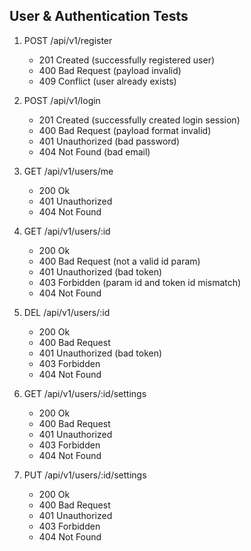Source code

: ## User & Authentication Tests

1. POST /api/v1/register
    - 201 Created (successfully registered user)
    - 400 Bad Request (payload invalid)
    - 409 Conflict (user already exists) 

2. POST /api/v1/login
    - 201 Created (successfully created login session)
    - 400 Bad Request (payload format invalid)
    - 401 Unauthorized (bad password)
    - 404 Not Found (bad email) 

3. GET /api/v1/users/me
    - 200 Ok
    - 401 Unauthorized
    - 404 Not Found

4. GET /api/v1/users/:id
    - 200 Ok
    - 400 Bad Request (not a valid id param)
    - 401 Unauthorized (bad token)
    - 403 Forbidden (param id and token id mismatch)
    - 404 Not Found

5. DEL /api/v1/users/:id
    - 200 Ok
    - 400 Bad Request
    - 401 Unauthorized (bad token)
    - 403 Forbidden
    - 404 Not Found

6. GET /api/v1/users/:id/settings
    - 200 Ok
    - 400 Bad Request
    - 401 Unauthorized
    - 403 Forbidden
    - 404 Not Found

7. PUT /api/v1/users/:id/settings
    - 200 Ok
    - 400 Bad Request
    - 401 Unauthorized
    - 403 Forbidden
    - 404 Not Found
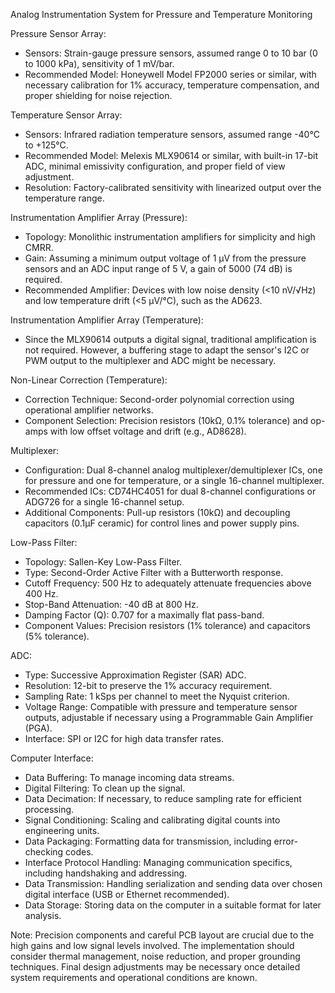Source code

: Analog Instrumentation System for Pressure and Temperature Monitoring

Pressure Sensor Array:
- Sensors: Strain-gauge pressure sensors, assumed range 0 to 10 bar (0 to 1000 kPa), sensitivity of 1 mV/bar.
- Recommended Model: Honeywell Model FP2000 series or similar, with necessary calibration for 1% accuracy, temperature compensation, and proper shielding for noise rejection.

Temperature Sensor Array:
- Sensors: Infrared radiation temperature sensors, assumed range -40°C to +125°C.
- Recommended Model: Melexis MLX90614 or similar, with built-in 17-bit ADC, minimal emissivity configuration, and proper field of view adjustment.
- Resolution: Factory-calibrated sensitivity with linearized output over the temperature range.

Instrumentation Amplifier Array (Pressure):
- Topology: Monolithic instrumentation amplifiers for simplicity and high CMRR.
- Gain: Assuming a minimum output voltage of 1 µV from the pressure sensors and an ADC input range of 5 V, a gain of 5000 (74 dB) is required.
- Recommended Amplifier: Devices with low noise density (<10 nV/√Hz) and low temperature drift (<5 µV/°C), such as the AD623.

Instrumentation Amplifier Array (Temperature):
- Since the MLX90614 outputs a digital signal, traditional amplification is not required. However, a buffering stage to adapt the sensor's I2C or PWM output to the multiplexer and ADC might be necessary.

Non-Linear Correction (Temperature):
- Correction Technique: Second-order polynomial correction using operational amplifier networks.
- Component Selection: Precision resistors (10kΩ, 0.1% tolerance) and op-amps with low offset voltage and drift (e.g., AD8628).

Multiplexer:
- Configuration: Dual 8-channel analog multiplexer/demultiplexer ICs, one for pressure and one for temperature, or a single 16-channel multiplexer.
- Recommended ICs: CD74HC4051 for dual 8-channel configurations or ADG726 for a single 16-channel setup.
- Additional Components: Pull-up resistors (10kΩ) and decoupling capacitors (0.1µF ceramic) for control lines and power supply pins.

Low-Pass Filter:
- Topology: Sallen-Key Low-Pass Filter.
- Type: Second-Order Active Filter with a Butterworth response.
- Cutoff Frequency: 500 Hz to adequately attenuate frequencies above 400 Hz.
- Stop-Band Attenuation: -40 dB at 800 Hz.
- Damping Factor (Q): 0.707 for a maximally flat pass-band.
- Component Values: Precision resistors (1% tolerance) and capacitors (5% tolerance).

ADC:
- Type: Successive Approximation Register (SAR) ADC.
- Resolution: 12-bit to preserve the 1% accuracy requirement.
- Sampling Rate: 1 kSps per channel to meet the Nyquist criterion.
- Voltage Range: Compatible with pressure and temperature sensor outputs, adjustable if necessary using a Programmable Gain Amplifier (PGA).
- Interface: SPI or I2C for high data transfer rates.

Computer Interface:
- Data Buffering: To manage incoming data streams.
- Digital Filtering: To clean up the signal.
- Data Decimation: If necessary, to reduce sampling rate for efficient processing.
- Signal Conditioning: Scaling and calibrating digital counts into engineering units.
- Data Packaging: Formatting data for transmission, including error-checking codes.
- Interface Protocol Handling: Managing communication specifics, including handshaking and addressing.
- Data Transmission: Handling serialization and sending data over chosen digital interface (USB or Ethernet recommended).
- Data Storage: Storing data on the computer in a suitable format for later analysis.

Note: Precision components and careful PCB layout are crucial due to the high gains and low signal levels involved. The implementation should consider thermal management, noise reduction, and proper grounding techniques. Final design adjustments may be necessary once detailed system requirements and operational conditions are known.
========================================================================
▸ ASSIGNMENT: For the string "assumed", give the number of lines in the records that contain it and nothing besides.

▸ RESULT OF THIS TASK: 2